Task statement → Please print the entries below exactly, from the line with "- [5b72813] feat: add" through the line with "- [6fda425] feat: add", including both of those lines and leaving out all others.

Task material →
[Start of section]

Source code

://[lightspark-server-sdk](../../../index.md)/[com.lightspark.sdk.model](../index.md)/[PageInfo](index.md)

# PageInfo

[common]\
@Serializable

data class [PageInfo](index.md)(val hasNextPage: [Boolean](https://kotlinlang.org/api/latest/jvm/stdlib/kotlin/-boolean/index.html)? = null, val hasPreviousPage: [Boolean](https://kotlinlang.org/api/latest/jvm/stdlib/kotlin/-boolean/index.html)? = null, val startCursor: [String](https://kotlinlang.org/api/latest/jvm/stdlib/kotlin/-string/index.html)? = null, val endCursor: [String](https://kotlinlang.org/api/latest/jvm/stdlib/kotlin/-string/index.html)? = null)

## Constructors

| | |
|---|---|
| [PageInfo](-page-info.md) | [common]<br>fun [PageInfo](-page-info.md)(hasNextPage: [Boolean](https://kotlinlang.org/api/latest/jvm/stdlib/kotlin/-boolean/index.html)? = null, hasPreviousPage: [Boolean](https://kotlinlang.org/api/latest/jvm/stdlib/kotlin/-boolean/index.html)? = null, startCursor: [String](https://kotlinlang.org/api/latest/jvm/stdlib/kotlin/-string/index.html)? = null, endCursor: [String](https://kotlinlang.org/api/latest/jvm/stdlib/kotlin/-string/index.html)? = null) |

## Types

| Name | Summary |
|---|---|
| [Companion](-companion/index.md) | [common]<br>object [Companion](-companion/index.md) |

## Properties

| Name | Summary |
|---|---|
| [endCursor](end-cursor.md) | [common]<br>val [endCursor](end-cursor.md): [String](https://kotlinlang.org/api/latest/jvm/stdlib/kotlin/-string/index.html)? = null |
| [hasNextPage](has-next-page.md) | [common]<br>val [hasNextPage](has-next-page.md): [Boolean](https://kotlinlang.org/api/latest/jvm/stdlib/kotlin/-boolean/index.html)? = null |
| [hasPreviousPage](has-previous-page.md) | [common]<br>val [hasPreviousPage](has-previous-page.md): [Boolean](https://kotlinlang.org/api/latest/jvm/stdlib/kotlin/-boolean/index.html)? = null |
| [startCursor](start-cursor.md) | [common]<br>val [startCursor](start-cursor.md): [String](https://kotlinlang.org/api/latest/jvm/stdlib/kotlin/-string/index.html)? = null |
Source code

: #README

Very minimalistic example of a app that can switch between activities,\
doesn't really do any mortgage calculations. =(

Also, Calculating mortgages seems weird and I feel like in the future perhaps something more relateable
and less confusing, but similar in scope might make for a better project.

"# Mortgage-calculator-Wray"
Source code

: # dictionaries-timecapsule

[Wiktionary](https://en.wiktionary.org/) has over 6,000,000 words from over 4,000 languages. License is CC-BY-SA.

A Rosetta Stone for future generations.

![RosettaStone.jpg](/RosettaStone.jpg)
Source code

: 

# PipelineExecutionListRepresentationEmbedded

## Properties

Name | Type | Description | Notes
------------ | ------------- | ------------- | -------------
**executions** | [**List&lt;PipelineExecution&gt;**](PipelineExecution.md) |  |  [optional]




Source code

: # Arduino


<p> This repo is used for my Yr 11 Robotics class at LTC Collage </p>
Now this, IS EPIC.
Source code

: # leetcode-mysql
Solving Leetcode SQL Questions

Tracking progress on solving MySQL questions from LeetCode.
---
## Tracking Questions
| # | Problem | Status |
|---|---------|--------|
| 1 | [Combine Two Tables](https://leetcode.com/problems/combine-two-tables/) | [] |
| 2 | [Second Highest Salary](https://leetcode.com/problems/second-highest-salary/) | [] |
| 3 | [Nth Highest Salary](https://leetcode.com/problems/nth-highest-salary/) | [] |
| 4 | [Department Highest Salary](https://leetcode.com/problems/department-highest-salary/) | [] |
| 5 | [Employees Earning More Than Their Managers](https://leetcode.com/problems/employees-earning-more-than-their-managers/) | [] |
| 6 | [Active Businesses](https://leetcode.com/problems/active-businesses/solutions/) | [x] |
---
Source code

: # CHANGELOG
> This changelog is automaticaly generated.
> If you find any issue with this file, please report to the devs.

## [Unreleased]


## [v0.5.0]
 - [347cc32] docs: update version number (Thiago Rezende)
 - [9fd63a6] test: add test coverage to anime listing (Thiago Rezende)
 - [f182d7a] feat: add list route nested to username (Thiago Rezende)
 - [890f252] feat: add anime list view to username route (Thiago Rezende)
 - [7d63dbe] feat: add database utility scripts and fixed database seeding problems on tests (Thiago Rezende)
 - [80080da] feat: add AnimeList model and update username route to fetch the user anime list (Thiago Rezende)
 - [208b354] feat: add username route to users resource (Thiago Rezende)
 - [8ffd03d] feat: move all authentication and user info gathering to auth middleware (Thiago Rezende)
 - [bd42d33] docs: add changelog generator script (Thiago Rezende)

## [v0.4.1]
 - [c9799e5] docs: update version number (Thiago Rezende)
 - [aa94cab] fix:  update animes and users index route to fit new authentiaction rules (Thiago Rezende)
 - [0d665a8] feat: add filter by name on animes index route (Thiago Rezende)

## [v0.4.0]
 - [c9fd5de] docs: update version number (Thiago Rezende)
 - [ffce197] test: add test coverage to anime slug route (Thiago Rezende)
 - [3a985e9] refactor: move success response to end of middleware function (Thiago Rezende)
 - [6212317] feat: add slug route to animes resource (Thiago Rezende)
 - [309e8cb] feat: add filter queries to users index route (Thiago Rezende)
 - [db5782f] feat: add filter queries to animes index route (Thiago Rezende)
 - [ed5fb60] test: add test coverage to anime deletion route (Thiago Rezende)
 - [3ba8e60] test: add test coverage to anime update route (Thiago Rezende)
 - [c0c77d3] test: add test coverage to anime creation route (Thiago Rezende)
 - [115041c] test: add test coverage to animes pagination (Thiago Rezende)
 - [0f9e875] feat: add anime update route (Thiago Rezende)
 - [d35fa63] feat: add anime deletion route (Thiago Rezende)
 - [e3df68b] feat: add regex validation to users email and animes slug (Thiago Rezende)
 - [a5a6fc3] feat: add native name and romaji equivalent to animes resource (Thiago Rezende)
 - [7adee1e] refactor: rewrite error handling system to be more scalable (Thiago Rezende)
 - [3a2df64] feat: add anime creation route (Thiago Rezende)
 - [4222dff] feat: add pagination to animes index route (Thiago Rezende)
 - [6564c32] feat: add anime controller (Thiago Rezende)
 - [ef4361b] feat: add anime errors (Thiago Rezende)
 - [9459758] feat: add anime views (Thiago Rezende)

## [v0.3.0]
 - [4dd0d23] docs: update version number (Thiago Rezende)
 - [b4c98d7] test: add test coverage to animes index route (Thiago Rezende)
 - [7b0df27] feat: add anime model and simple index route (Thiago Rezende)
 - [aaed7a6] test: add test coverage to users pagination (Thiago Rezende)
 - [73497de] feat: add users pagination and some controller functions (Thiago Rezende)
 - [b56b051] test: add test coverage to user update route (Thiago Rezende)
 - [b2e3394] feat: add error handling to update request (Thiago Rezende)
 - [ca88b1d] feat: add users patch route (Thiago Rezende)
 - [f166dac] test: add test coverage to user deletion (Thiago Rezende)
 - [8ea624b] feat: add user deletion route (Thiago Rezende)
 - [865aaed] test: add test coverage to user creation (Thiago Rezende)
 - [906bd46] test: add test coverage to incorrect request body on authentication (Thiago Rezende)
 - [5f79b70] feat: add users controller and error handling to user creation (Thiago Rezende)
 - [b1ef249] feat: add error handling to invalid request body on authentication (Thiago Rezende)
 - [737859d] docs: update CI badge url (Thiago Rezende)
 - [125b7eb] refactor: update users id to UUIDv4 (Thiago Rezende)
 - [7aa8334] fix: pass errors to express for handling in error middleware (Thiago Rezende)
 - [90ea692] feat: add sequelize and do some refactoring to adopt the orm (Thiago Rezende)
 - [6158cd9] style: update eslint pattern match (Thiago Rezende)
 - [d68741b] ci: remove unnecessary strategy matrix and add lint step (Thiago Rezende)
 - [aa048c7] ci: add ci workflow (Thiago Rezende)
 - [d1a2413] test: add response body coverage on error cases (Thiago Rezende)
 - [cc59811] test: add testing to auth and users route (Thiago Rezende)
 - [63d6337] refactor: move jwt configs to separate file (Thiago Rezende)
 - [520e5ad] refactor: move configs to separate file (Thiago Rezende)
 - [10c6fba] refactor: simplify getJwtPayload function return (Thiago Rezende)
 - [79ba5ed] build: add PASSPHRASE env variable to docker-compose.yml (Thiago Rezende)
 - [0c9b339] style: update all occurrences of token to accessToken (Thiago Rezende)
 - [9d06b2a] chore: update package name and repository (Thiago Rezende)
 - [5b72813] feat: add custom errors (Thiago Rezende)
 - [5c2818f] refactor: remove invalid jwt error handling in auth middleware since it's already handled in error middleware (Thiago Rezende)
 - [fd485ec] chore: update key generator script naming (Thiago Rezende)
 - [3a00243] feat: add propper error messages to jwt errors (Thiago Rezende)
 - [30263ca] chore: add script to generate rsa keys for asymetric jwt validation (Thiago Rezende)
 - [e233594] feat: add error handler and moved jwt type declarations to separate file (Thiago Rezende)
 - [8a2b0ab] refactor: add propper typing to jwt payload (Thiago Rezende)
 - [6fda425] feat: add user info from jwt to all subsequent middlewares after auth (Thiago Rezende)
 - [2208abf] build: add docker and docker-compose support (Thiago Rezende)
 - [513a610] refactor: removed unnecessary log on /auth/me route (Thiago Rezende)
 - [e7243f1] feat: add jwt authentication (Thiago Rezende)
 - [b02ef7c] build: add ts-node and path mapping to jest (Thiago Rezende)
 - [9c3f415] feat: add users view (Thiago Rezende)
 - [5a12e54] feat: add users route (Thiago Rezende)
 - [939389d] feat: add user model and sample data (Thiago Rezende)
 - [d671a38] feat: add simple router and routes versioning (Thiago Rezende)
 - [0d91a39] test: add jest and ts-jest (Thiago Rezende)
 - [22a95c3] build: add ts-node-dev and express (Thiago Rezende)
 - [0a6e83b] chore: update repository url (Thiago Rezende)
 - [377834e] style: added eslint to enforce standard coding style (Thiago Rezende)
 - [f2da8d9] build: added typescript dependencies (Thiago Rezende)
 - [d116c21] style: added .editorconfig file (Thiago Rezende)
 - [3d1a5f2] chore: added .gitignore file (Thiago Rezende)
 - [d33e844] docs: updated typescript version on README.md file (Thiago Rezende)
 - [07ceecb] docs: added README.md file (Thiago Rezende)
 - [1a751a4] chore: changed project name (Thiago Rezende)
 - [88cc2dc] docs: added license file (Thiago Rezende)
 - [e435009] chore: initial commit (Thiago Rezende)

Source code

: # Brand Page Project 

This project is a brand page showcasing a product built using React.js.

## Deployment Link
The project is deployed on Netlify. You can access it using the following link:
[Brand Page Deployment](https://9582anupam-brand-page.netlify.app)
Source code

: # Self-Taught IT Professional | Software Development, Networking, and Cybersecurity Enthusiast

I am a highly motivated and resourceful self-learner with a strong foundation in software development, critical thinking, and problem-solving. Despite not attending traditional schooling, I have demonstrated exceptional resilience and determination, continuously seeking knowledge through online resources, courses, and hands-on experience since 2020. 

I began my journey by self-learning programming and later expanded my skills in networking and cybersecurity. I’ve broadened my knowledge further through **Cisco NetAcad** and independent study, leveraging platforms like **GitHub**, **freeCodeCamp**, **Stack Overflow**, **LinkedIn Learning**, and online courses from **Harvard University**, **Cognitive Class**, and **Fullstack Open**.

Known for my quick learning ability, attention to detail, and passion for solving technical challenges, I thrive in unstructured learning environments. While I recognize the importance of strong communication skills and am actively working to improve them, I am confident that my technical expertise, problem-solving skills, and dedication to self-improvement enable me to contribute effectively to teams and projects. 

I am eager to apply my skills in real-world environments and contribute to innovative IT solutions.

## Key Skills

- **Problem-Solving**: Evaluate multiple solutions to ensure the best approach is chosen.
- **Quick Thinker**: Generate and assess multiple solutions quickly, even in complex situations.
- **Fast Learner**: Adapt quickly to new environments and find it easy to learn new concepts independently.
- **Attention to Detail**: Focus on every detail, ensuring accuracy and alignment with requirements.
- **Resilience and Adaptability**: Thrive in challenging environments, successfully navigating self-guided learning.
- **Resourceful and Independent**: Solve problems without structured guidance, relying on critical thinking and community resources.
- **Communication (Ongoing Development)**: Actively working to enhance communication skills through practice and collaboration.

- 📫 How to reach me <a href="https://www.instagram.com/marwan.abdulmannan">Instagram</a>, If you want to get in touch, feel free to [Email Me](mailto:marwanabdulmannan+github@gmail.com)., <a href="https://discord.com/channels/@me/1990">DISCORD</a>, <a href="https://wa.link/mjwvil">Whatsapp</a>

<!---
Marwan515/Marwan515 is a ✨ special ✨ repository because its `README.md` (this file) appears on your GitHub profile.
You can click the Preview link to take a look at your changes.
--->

[End of section]

Response to this exercise →
 - [5b72813] feat: add custom errors (Thiago Rezende)
 - [5c2818f] refactor: remove invalid jwt error handling in auth middleware since it's already handled in error middleware (Thiago Rezende)
 - [fd485ec] chore: update key generator script naming (Thiago Rezende)
 - [3a00243] feat: add propper error messages to jwt errors (Thiago Rezende)
 - [30263ca] chore: add script to generate rsa keys for asymetric jwt validation (Thiago Rezende)
 - [e233594] feat: add error handler and moved jwt type declarations to separate file (Thiago Rezende)
 - [8a2b0ab] refactor: add propper typing to jwt payload (Thiago Rezende)
 - [6fda425] feat: add user info from jwt to all subsequent middlewares after auth (Thiago Rezende)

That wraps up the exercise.